Organizing a house to bring 30 or 40 people together was certainly different than a family vacation, but the two of them working together were able to reach out to a wide variety of groups. Maria, especially had contacts that were able to move the idea along.
“I’m involved in a bunch of travel groups. So I sent some to my groups (messages),” she said.
That first year, it was surprising how widespread the interest was. Much of that diversity was because of the people Maria knew.
“We do have quite a diverse group, you know. And from different countries and different areas of the United States and all different income levels,” she said. “A lot of my people from my international travel group came the first year.”
It was not just an international and transcontinental group. Outer Banks native Anita Twyne has been part of the gathering for the past three years.
“I was looking for a group to go hiking with,” she explained, “I wanted to get out and meet people. I saw…the OBX extravaganza.”

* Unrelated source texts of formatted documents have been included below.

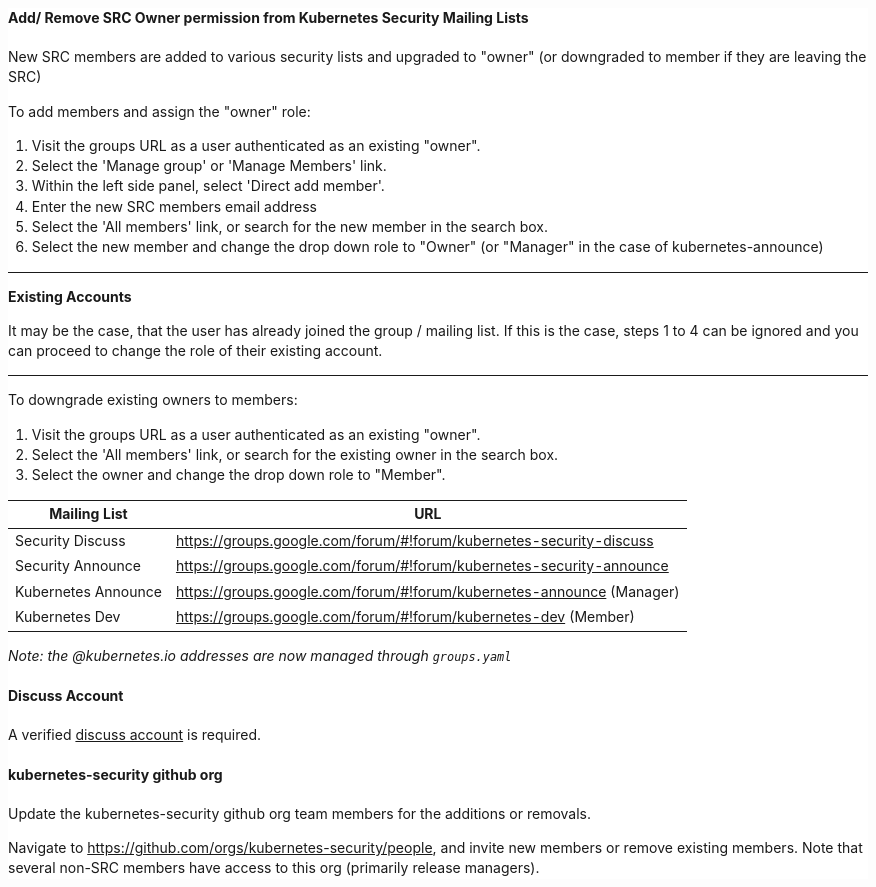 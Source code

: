 ####  Add/ Remove SRC Owner permission from Kubernetes Security Mailing Lists

New SRC members are added to various security lists and upgraded to "owner" (or
downgraded to member if they are leaving the SRC)

To add members and assign the "owner" role:

1. Visit the groups URL as a user authenticated as an existing "owner".
2. Select the 'Manage group' or 'Manage Members' link.
3. Within the left side panel, select 'Direct add member'.
4. Enter the new SRC members email address
5. Select the 'All members' link, or search for the new member in the search box.
6. Select the new member and change the drop down role to "Owner" (or "Manager" in the case of kubernetes-announce)

---

**Existing Accounts**

It may be the case, that the user has already joined the group / mailing list.
If this is the case, steps 1 to 4 can be ignored and you can proceed to change
the role of their existing account.

---

To downgrade existing owners to members:

1. Visit the groups URL as a user authenticated as an existing "owner".
2. Select the 'All members' link, or search for the existing owner in the search box.
3. Select the owner and change the drop down role to "Member".

| Mailing List        | URL                                                                  |
| -------------       | -------------                                                        |
| Security Discuss    | https://groups.google.com/forum/#!forum/kubernetes-security-discuss  |
| Security Announce   | https://groups.google.com/forum/#!forum/kubernetes-security-announce |
| Kubernetes Announce | https://groups.google.com/forum/#!forum/kubernetes-announce (Manager)|
| Kubernetes Dev      | https://groups.google.com/forum/#!forum/kubernetes-dev (Member)      |

_Note: the @kubernetes.io addresses are now managed through `groups.yaml`_

#### Discuss Account

A verified [discuss account](https://discuss.kubernetes.io/) is required.

#### kubernetes-security github org

Update the kubernetes-security github org team members for the additions or
removals.

Navigate to https://github.com/orgs/kubernetes-security/people, and invite new
members or remove existing members. Note that several non-SRC members have
access to this org (primarily release managers).
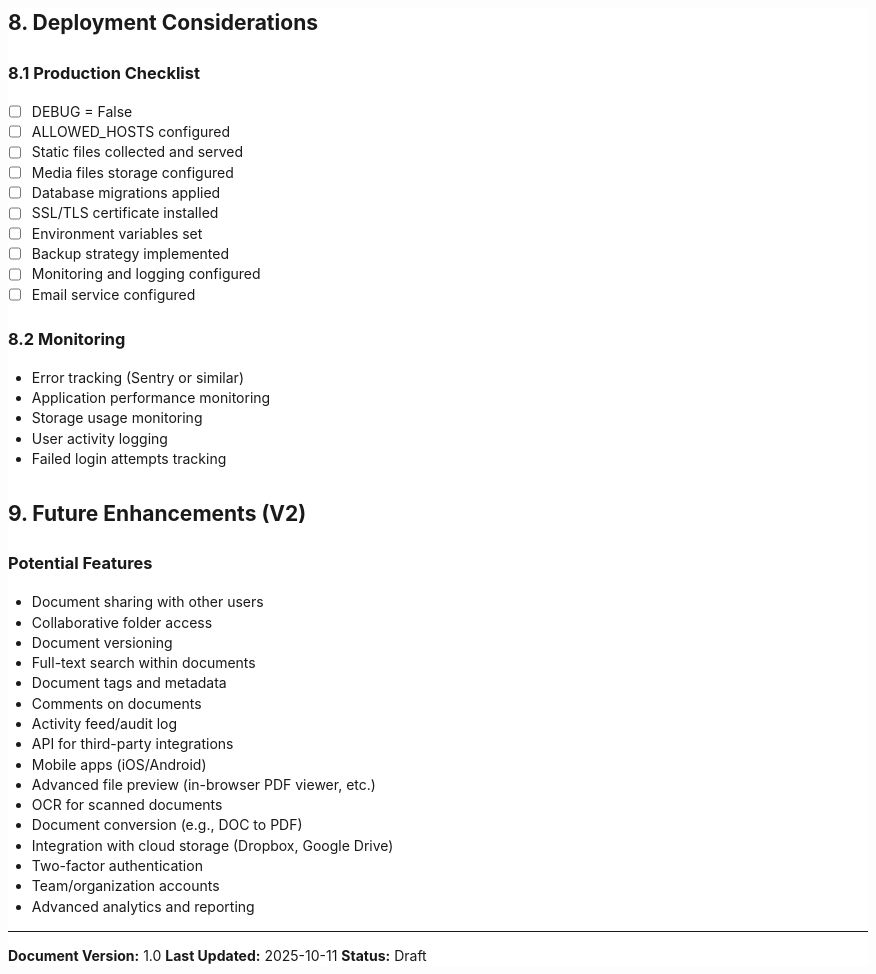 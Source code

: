 ## 8. Deployment Considerations

### 8.1 Production Checklist
- [ ] DEBUG = False
- [ ] ALLOWED_HOSTS configured
- [ ] Static files collected and served
- [ ] Media files storage configured
- [ ] Database migrations applied
- [ ] SSL/TLS certificate installed
- [ ] Environment variables set
- [ ] Backup strategy implemented
- [ ] Monitoring and logging configured
- [ ] Email service configured

### 8.2 Monitoring
- Error tracking (Sentry or similar)
- Application performance monitoring
- Storage usage monitoring
- User activity logging
- Failed login attempts tracking

## 9. Future Enhancements (V2)

### Potential Features
- Document sharing with other users
- Collaborative folder access
- Document versioning
- Full-text search within documents
- Document tags and metadata
- Comments on documents
- Activity feed/audit log
- API for third-party integrations
- Mobile apps (iOS/Android)
- Advanced file preview (in-browser PDF viewer, etc.)
- OCR for scanned documents
- Document conversion (e.g., DOC to PDF)
- Integration with cloud storage (Dropbox, Google Drive)
- Two-factor authentication
- Team/organization accounts
- Advanced analytics and reporting

---

**Document Version:** 1.0
**Last Updated:** 2025-10-11
**Status:** Draft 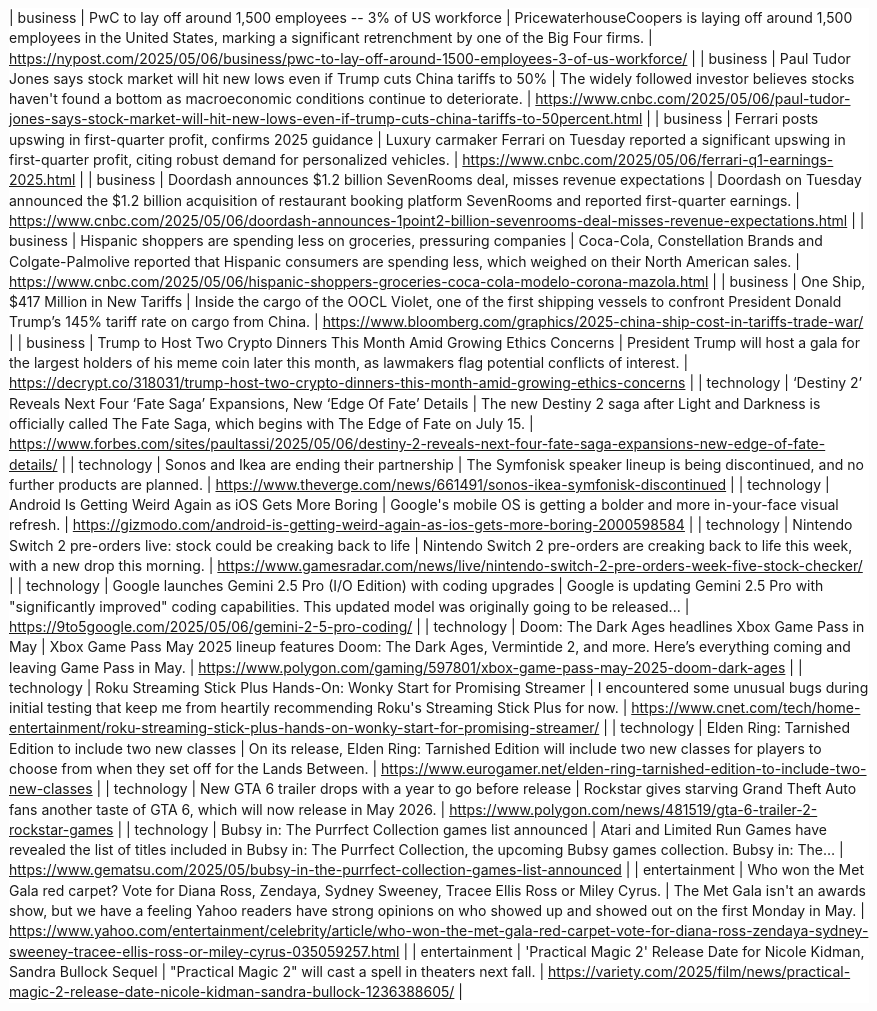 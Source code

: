 | business | PwC to lay off around 1,500 employees -- 3% of US workforce | PricewaterhouseCoopers is laying off around 1,500 employees in the United States, marking a significant retrenchment by one of the Big Four firms. | https://nypost.com/2025/05/06/business/pwc-to-lay-off-around-1500-employees-3-of-us-workforce/ |
| business | Paul Tudor Jones says stock market will hit new lows even if Trump cuts China tariffs to 50% | The widely followed investor believes stocks haven't found a bottom as macroeconomic conditions continue to deteriorate. | https://www.cnbc.com/2025/05/06/paul-tudor-jones-says-stock-market-will-hit-new-lows-even-if-trump-cuts-china-tariffs-to-50percent.html |
| business | Ferrari posts upswing in first-quarter profit, confirms 2025 guidance | Luxury carmaker Ferrari on Tuesday reported a significant upswing in first-quarter profit, citing robust demand for personalized vehicles. | https://www.cnbc.com/2025/05/06/ferrari-q1-earnings-2025.html |
| business | Doordash announces $1.2 billion SevenRooms deal, misses revenue expectations | Doordash on Tuesday announced the $1.2 billion acquisition of restaurant booking platform SevenRooms and reported first-quarter earnings. | https://www.cnbc.com/2025/05/06/doordash-announces-1point2-billion-sevenrooms-deal-misses-revenue-expectations.html |
| business | Hispanic shoppers are spending less on groceries, pressuring companies | Coca-Cola, Constellation Brands and Colgate-Palmolive reported that Hispanic consumers are spending less, which weighed on their North American sales. | https://www.cnbc.com/2025/05/06/hispanic-shoppers-groceries-coca-cola-modelo-corona-mazola.html |
| business | One Ship, $417 Million in New Tariffs | Inside the cargo of the OOCL Violet, one of the first shipping vessels to confront President Donald Trump’s 145% tariff rate on cargo from China. | https://www.bloomberg.com/graphics/2025-china-ship-cost-in-tariffs-trade-war/ |
| business | Trump to Host Two Crypto Dinners This Month Amid Growing Ethics Concerns | President Trump will host a gala for the largest holders of his meme coin later this month, as lawmakers flag potential conflicts of interest. | https://decrypt.co/318031/trump-host-two-crypto-dinners-this-month-amid-growing-ethics-concerns |
| technology | ‘Destiny 2’ Reveals Next Four ‘Fate Saga’ Expansions, New ‘Edge Of Fate’ Details | The new Destiny 2 saga after Light and Darkness is officially called The Fate Saga, which begins with The Edge of Fate on July 15. | https://www.forbes.com/sites/paultassi/2025/05/06/destiny-2-reveals-next-four-fate-saga-expansions-new-edge-of-fate-details/ |
| technology | Sonos and Ikea are ending their partnership | The Symfonisk speaker lineup is being discontinued, and no further products are planned. | https://www.theverge.com/news/661491/sonos-ikea-symfonisk-discontinued |
| technology | Android Is Getting Weird Again as iOS Gets More Boring | Google's mobile OS is getting a bolder and more in-your-face visual refresh. | https://gizmodo.com/android-is-getting-weird-again-as-ios-gets-more-boring-2000598584 |
| technology | Nintendo Switch 2 pre-orders live: stock could be creaking back to life | Nintendo Switch 2 pre-orders are creaking back to life this week, with a new drop this morning. | https://www.gamesradar.com/news/live/nintendo-switch-2-pre-orders-week-five-stock-checker/ |
| technology | Google launches Gemini 2.5 Pro (I/O Edition) with coding upgrades | Google is updating Gemini 2.5 Pro with "significantly improved" coding capabilities. This updated model was originally going to be released... | https://9to5google.com/2025/05/06/gemini-2-5-pro-coding/ |
| technology | Doom: The Dark Ages headlines Xbox Game Pass in May | Xbox Game Pass May 2025 lineup features Doom: The Dark Ages, Vermintide 2, and more. Here’s everything coming and leaving Game Pass in May. | https://www.polygon.com/gaming/597801/xbox-game-pass-may-2025-doom-dark-ages |
| technology | Roku Streaming Stick Plus Hands-On: Wonky Start for Promising Streamer | I encountered some unusual bugs during initial testing that keep me from heartily recommending Roku's Streaming Stick Plus for now. | https://www.cnet.com/tech/home-entertainment/roku-streaming-stick-plus-hands-on-wonky-start-for-promising-streamer/ |
| technology | Elden Ring: Tarnished Edition to include two new classes | On its release, Elden Ring: Tarnished Edition will include two new classes for players to choose from when they set off for the Lands Between. | https://www.eurogamer.net/elden-ring-tarnished-edition-to-include-two-new-classes |
| technology | New GTA 6 trailer drops with a year to go before release | Rockstar gives starving Grand Theft Auto fans another taste of GTA 6, which will now release in May 2026. | https://www.polygon.com/news/481519/gta-6-trailer-2-rockstar-games |
| technology | Bubsy in: The Purrfect Collection games list announced | Atari and Limited Run Games have revealed the list of titles included in Bubsy in: The Purrfect Collection, the upcoming Bubsy games collection. Bubsy in: The… | https://www.gematsu.com/2025/05/bubsy-in-the-purrfect-collection-games-list-announced |
| entertainment | Who won the Met Gala red carpet? Vote for Diana Ross, Zendaya, Sydney Sweeney, Tracee Ellis Ross or Miley Cyrus. | The Met Gala isn't an awards show, but we have a feeling Yahoo readers have strong opinions on who showed up and showed out on the first Monday in May. | https://www.yahoo.com/entertainment/celebrity/article/who-won-the-met-gala-red-carpet-vote-for-diana-ross-zendaya-sydney-sweeney-tracee-ellis-ross-or-miley-cyrus-035059257.html |
| entertainment | 'Practical Magic 2' Release Date for Nicole Kidman, Sandra Bullock Sequel | "Practical Magic 2" will cast a spell in theaters next fall. | https://variety.com/2025/film/news/practical-magic-2-release-date-nicole-kidman-sandra-bullock-1236388605/ | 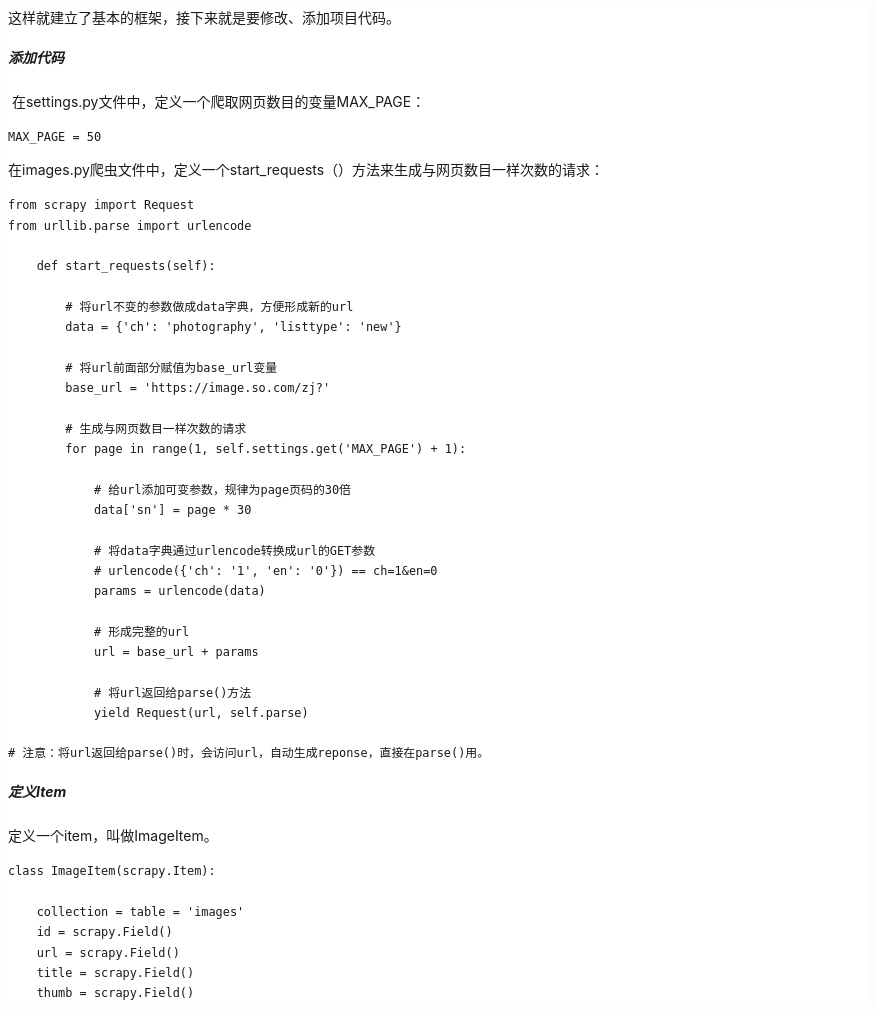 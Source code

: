 这样就建立了基本的框架，接下来就是要修改、添加项目代码。

##### 添加代码

​	在settings.py文件中，定义一个爬取网页数目的变量MAX_PAGE：

```
MAX_PAGE = 50
```

​	在images.py爬虫文件中，定义一个start_requests（）方法来生成与网页数目一样次数的请求：

```
from scrapy import Request
from urllib.parse import urlencode

    def start_requests(self):
    	
    	# 将url不变的参数做成data字典，方便形成新的url
        data = {'ch': 'photography', 'listtype': 'new'}
        
        # 将url前面部分赋值为base_url变量
        base_url = 'https://image.so.com/zj?'
       
       	# 生成与网页数目一样次数的请求
        for page in range(1, self.settings.get('MAX_PAGE') + 1):
        
        	# 给url添加可变参数，规律为page页码的30倍
            data['sn'] = page * 30
            
            # 将data字典通过urlencode转换成url的GET参数
            # urlencode({'ch': '1', 'en': '0'}) == ch=1&en=0
            params = urlencode(data)
            
            # 形成完整的url
            url = base_url + params
            
            # 将url返回给parse()方法
            yield Request(url, self.parse)
            
# 注意：将url返回给parse()时，会访问url，自动生成reponse，直接在parse()用。
```

##### 定义Item

定义一个item，叫做ImageItem。

```
class ImageItem(scrapy.Item):

    collection = table = 'images'
    id = scrapy.Field()
    url = scrapy.Field()
    title = scrapy.Field()
    thumb = scrapy.Field()
```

She followed a link to contact Steve and asked, “Could I just be a part of their outings, to get to know them a little better?”
Steve, who talks better than he writes, convinced Anita it would be a great chance to meet people and have a good time.
“I committed, and then I went in with the group,” she said.
That first year, everyone agrees, was special.

“That very first year was magical because we really came together as a family. People really bonded,” Steve said.
He’s been renting from Carolina Designs for the three years he’s been hosting the week, and that probably won’t change.
“They have probably more of the larger houses than anybody else, so it’s easier to go through on their website,” he said.
That first year was so successful and enjoyable that Steve, especially, decided to go all in for the second year, and he and Maria brought 80 people together at two beachfront homes.
There was a lesson in that.
Steve, who does much of the organizing of trips and outings, admitted “it ran me ragged by the end of the week. And the other thing was, is the group, with it being that big, it wasn’t as intimate. People didn’t get to know each other as well.”
Anita agreed, saying, “It wasn’t as personable.”
This year, it was back to one house and 34 people, and much more like that first year. One of the things that Steve, in particular, believes makes the week so special is sitting down to meals together—especially dinner, which can be a marvelously confusing time of food and camaraderie.
“I think when you’re cooking with people and eating with them, you just get to know them so much better,” Steve said.
Then there are the activities—the times when people gather together and do things they may never have done before.
“I went and saw the (Corolla Wild) horses. I’ve never done that my entire life,” Anita said. “Even though I live here, I don’t get to go to the beach that much. I don’t get to go places because I work.”

And, she added, “It’s just fun to be able to be with friends and have a good time.”
Which, Maria pointed out, is really what it’s all about.
“No matter who you are, how wealthy you are, how poor you are, which nationality you are, where you’re from, basically, people are all the same,” she said.